Manet aux Salons (1879-1880)

Joris-Karl Huysmans
Le Salon de 1879
M. Manet a eu, cette année, ses deux toiles reçues. L'une, intitulée Dans la serre, représente une femme assise sur un banc vert, écoutant un monsieur penché sur le dossier de ce banc. De tous côtés, des grandes plantes, et à gauche des fleurs rouges. La femme, un peu engoncée et rêvante, vêtue d'une robe qui semble faite à grands coups, au galop, — oui, allez-y voir ! — et qui est superbe d'exécution; l'homme, nu-tête, avec des coups de lumière se jouant sur le front, frisant çà et là, touchant aux mains enlevées en quelques traits et tenant un cigare. Ainsi posée, dans un abandon de causerie, cette figure est vraiment belle: elle flirte et vit. L'air circule, les figures se détachent merveilleusement de cette enveloppe verte qui les entoure. C'est là une œuvre moderne très attirante, une lutte entreprise et gagnée contre le poncif appris de la lumière solaire, jamais observée sur la nature.

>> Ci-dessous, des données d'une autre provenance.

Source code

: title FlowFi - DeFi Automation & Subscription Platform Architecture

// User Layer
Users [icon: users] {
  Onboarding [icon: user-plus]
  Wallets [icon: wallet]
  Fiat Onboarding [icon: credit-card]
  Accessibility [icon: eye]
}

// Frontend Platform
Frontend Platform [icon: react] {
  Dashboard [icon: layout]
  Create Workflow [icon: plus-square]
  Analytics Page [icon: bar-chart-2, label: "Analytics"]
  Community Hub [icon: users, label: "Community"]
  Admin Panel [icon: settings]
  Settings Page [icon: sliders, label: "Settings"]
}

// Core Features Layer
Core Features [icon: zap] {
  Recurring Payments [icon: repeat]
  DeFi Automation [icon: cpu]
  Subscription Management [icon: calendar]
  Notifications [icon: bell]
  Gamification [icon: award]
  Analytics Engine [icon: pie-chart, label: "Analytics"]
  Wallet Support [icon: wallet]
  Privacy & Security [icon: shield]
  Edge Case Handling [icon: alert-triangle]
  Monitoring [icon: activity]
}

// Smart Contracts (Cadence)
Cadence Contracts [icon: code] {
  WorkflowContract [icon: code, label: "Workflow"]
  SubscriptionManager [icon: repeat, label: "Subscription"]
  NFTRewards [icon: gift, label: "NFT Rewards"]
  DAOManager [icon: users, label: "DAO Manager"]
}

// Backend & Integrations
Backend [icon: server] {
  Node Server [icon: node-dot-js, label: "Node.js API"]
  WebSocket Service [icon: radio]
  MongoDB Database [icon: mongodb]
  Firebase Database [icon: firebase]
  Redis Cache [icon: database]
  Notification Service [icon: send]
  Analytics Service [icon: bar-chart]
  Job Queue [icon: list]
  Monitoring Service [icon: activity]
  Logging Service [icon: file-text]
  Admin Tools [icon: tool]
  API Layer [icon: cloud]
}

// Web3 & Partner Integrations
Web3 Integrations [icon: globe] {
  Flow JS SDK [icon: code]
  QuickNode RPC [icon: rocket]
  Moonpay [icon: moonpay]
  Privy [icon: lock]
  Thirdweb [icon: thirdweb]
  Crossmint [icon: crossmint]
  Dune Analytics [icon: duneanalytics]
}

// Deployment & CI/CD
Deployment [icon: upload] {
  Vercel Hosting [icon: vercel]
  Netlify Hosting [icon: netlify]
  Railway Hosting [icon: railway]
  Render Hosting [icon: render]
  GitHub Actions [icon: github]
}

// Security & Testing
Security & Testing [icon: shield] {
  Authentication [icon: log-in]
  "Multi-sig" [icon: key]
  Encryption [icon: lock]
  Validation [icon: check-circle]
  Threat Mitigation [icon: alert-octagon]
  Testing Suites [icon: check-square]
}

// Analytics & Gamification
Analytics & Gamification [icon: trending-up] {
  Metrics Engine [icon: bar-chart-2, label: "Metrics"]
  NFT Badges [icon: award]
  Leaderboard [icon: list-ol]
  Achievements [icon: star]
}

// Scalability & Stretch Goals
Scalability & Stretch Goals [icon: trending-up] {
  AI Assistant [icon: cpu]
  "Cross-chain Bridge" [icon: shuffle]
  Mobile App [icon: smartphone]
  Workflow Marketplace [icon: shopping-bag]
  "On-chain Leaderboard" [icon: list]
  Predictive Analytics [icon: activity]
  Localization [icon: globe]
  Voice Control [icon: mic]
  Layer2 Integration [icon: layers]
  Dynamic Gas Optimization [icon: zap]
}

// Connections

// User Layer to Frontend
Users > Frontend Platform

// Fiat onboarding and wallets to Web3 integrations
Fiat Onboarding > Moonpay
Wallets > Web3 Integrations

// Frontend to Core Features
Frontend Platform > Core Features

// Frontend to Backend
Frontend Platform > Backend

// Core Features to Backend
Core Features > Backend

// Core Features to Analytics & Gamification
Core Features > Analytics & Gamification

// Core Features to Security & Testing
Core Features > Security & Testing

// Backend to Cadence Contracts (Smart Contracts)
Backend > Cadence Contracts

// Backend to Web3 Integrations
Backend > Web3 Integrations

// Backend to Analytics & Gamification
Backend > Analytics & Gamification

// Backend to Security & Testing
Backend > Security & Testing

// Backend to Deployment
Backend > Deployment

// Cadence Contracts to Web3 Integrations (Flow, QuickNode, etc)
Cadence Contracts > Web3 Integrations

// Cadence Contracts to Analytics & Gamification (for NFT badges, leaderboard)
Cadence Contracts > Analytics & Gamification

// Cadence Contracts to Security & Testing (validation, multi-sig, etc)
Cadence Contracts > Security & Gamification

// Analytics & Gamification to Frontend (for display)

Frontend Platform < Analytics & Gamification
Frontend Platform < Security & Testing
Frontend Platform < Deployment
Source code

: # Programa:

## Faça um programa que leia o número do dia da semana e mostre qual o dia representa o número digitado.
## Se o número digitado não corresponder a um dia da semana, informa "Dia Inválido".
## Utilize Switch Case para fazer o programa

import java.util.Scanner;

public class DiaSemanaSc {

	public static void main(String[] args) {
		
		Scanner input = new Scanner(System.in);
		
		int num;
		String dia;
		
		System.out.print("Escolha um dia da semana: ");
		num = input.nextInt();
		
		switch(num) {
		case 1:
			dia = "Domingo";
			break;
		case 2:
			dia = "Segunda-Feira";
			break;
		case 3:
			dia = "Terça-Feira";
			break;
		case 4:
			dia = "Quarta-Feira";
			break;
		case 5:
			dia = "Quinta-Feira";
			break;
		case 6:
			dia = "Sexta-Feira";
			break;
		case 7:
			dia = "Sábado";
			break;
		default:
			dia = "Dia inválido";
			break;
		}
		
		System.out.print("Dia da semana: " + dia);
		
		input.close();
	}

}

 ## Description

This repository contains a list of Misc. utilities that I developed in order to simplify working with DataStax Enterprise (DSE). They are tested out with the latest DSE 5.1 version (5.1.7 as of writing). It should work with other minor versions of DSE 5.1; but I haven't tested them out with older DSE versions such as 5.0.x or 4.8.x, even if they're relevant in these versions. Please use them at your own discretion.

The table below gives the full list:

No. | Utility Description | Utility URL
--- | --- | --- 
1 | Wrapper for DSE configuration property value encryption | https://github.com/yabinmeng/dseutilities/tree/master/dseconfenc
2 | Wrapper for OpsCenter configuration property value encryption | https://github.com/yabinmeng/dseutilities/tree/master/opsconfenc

Son autre toile, En bateau, est également curieuse. L'eau très bleue continue à exaspérer nombre de gens. L'eau n'a pas cette teinte-là ? Mais pardon, elle l'a, à certains moments, comme elle a des tons verts et gris, comme elle a des reflets de scabieuse, de chamois et d'ardoise, à d'autres. Il faudrait pourtant se décider à regarder autour de soi. Et c'est même là un des grands torts des paysagistes contemporains qui, arrivant devant une rivière avec une formule convenue d'avance, n'établissent pas entre elle, le ciel qui s'y mire, la situation des rives qui la bordent, l'heure et la saison qui existent au moment où ils peignent, l'accordance forcée que la nature établit toujours. M. Manet n'a, Dieu merci ! jamais connu ces préjugés stupidement entretenus dans les écoles ! Il peint, en abrégeant, la nature telle qu'elle est et telle qu'il la voit. Sa femme, vêtue de bleu, assise dans une barque coupée par le cadre comme dans certaines planches des Japonais, est bien posée, en pleine lumière, et elle se découpe énergiquement ainsi que le canotier habillé de blanc, sur le bleu cru de l'eau. Ce sont là des tableaux comme, hélas ! nous en trouvons peu dans ce fastidieux salon !



Salon officiel de 1880
Pour des motifs que j'ignore, M. Manet expose dans les dessertes officielles. Il a même généralement, et pour des motifs que j'ignore davantage encore, un tableau sur deux en sentinelle, au premier plan des salles. Il est bien étrange qu'on se soit décidé à placer convenablement un artiste dont l'œuvre prêchait l'insurrection et ne tendait à rien moins qu'à balayer les piteux emplâtres des gardes-malades du vieil art ! Seulement, le jury s'est arrangé, cette fois, de façon à mettre au troisième étage un très exquis tableau de ce peintre: Chez le père Lathuile, tandis qu'il descendait au rez-de-chaussée un moins exquis portrait du même artiste, le Portrait de M. Antonin Proust, curieusement exécuté, mais vide et plein de trous; je le constate à regret, la tête semble éclairée intérieurement comme une veilleuse, et le suède des gants a été soufflé, mais ne renferme aucune chair. En revanche, dans le père Lathuile, le jeune homme et la jeune femme sont superbes, et cette toile, si claire et si vive, surprend, car elle éclate au milieu de toutes les peintures officielles qui rancissent dès que les yeux se sont portés sur elle. Le moderne dont j'ai parlé, le voilà ! Dans une véritable lumière, en plein air, des gens déjeunent et il faut voir comme la femme, à la mine pincée, est vivante, comme le jeune homme, empressé près de cette bonne ou plutôt de cette mauvaise fortune, est d'attitude parlante et fidèle ! Ils causent, et nous savons fort bien quelles inévitables et quelles merveilleuses platitudes ils échangent dans ce tête-à-tête, devant ces coupes de champagne, regardés par le garçon qui s'apprête à lancer, du fond du jardin, le boum annonçant l'arrivée, dans une sale cafetière, d'une impure tisane noire. C'est la vie, rendue sans emphase, telle qu'elle est, en raison même de sa vérité, une œuvre crâne, unique au point de vue de la peinture moderne dans ce copieux salon. D'autres, égales en hardiesse, ont été aussi réunies par le peintre dans une exposition particulière. L'une, La toilette, représentant une femme décolletée, avançant sur la sortie de sa poitraille, un sommet de chignon et un bout de pif, tandis qu'elle attache une jarretière sur un bas bleu, fleure à plein nez la prostituée qui nous est chère. Envelopper ses personnages de la senteur du monde auquel ils appartiennent, telle a été l'une des plus constantes préoccupations de M. Manet.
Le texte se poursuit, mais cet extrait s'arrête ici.